Assim, quase qualquer um capiau outro, sem ser Augusto Estêves, naqueles dois contratempos teria percebido a chegada do azar, da unhaca, e passaria umas rodadas sem jogar fazendo umas férias na vida […] Mas Nhô Augusto era couro ainda por curtir, e para quem não sai, em tempo, de cima da linha, até apito de trem é mau agouro. Demais, quando um tem que pagar o gasto, desembesta até ao fim. E, desse jeito, achou que não era hora para ponderados pensamentos.

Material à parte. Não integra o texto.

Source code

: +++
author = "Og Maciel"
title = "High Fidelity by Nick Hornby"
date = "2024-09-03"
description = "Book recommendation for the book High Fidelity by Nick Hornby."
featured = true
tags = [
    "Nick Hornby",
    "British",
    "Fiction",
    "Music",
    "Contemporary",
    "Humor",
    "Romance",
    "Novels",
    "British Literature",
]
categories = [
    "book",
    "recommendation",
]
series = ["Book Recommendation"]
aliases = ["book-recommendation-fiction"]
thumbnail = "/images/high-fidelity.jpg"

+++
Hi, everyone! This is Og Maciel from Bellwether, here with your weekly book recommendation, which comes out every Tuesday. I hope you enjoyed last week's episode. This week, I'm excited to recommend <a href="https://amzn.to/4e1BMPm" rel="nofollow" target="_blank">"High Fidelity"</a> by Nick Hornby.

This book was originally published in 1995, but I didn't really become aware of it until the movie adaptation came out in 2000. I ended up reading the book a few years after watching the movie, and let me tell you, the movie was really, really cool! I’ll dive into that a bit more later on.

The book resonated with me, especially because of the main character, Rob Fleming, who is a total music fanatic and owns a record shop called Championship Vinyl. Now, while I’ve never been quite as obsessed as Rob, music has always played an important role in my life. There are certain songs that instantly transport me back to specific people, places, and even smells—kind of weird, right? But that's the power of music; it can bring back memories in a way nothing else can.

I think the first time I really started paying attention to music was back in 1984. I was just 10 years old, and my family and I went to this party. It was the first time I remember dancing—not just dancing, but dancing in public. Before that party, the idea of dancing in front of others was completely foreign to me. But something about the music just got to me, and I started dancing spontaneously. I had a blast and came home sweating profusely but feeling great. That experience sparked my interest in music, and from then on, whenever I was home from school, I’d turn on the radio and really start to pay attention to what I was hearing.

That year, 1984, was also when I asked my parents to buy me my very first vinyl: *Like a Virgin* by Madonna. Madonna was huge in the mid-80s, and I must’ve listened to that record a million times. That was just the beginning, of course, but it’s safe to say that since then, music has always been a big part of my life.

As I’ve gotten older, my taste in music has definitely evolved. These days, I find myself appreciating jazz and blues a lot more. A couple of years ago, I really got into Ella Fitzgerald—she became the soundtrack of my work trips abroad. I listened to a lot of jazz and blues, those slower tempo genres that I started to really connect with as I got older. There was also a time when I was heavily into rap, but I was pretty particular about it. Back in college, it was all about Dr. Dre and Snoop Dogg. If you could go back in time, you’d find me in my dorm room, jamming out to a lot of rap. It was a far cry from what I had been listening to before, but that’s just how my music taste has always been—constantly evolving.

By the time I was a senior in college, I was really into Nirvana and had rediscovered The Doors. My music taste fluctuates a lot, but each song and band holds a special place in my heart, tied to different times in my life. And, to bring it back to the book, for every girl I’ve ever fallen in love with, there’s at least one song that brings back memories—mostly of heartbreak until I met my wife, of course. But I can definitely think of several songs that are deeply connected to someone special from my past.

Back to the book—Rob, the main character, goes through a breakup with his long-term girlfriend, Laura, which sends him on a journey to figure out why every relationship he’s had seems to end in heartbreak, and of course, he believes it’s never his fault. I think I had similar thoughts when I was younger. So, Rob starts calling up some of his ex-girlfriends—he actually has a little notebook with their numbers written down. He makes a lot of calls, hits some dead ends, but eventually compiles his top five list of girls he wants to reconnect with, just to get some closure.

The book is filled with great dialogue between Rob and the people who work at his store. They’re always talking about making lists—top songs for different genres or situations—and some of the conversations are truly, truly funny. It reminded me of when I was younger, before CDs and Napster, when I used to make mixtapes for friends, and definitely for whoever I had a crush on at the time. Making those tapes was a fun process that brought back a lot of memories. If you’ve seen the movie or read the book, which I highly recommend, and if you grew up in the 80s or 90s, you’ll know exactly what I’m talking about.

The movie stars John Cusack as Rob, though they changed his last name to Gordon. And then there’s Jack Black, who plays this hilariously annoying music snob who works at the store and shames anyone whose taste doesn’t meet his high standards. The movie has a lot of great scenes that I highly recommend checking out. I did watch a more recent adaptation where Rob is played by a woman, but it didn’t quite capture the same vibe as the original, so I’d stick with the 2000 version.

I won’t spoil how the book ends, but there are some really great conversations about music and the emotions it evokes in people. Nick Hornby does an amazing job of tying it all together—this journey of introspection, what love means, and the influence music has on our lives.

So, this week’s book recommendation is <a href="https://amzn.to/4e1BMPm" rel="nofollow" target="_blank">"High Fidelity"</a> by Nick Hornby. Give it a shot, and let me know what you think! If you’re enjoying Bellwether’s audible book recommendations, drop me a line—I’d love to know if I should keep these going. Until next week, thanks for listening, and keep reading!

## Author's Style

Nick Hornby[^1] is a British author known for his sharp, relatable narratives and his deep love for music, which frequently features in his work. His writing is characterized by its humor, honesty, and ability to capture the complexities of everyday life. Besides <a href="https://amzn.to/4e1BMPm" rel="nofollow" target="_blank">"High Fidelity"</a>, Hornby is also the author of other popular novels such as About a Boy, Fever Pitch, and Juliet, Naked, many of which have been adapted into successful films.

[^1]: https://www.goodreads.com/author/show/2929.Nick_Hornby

“Nhô Augusto era couro ainda por curtir”, ou seja, ele terá que passar por todo processo de redenção para encontrar seu caminho neste mundo. Após este contratempo, ele irá ser resgatado por um casal de velhos que cuidará de suas feridas. Quando recuperado, eles partem para um lugar longe onde Nhô-Augusto não pode ser reconhecido.

Neste segundo momento, a personagem tenta se redimir a todo custo. Trabalha o dia todo, não fuma, não bebe, não faz sexo, apenas existe para ajudar ao próximo. Até que aparece um dia o cangaceiro Seu Joãozinho Bem-Bem provoca em Augusto os desejos já adormecidos. Não querendo voltar à sua vida anterior e não conseguindo mais suportar sua vida atual, Matraga parte como um messias, montado em um burrinho, deixando o animal escolher seus caminhos.

Como se estivesse predestinado a este terceiro momento, Matraga encontra novamente Seu Joãozinho e morre em duelo com este, salvando, assim, uma família que estava prestes a ser morta pelo cangaceiro.

A lâmina de Nhô Augusto talhara de baixo para cima, do púbis à boca-do-estômago, e um mundo de cobras sangrentas saltou para o ar livre, enquanto seu Joãozinho Bem-Bem caía ajoelhado, recolhendo os seus recheios nas mãos.

A novela trabalha constantemente a luta entre o bem x o mal. Seja uma luta exterior ou dentro do próprio Augusto. Interessante também notar como a hora e a vez desta personagem não se dá pelo recolhimento e pela pacificidade, mas sim, quando Matraga se entrega aos seus instintos. A redenção de Matraga é feita pela violência.

 

Espero que tenha se interessado pelo autor e pela sua obra. Termino aqui com mais um trechinho do poema de Drummond que acredito mostrar o encatamento que Guimarães Rosa produz em seus leitores:

Ficamos sem saber o que era João
e se João existiu
de se pegar.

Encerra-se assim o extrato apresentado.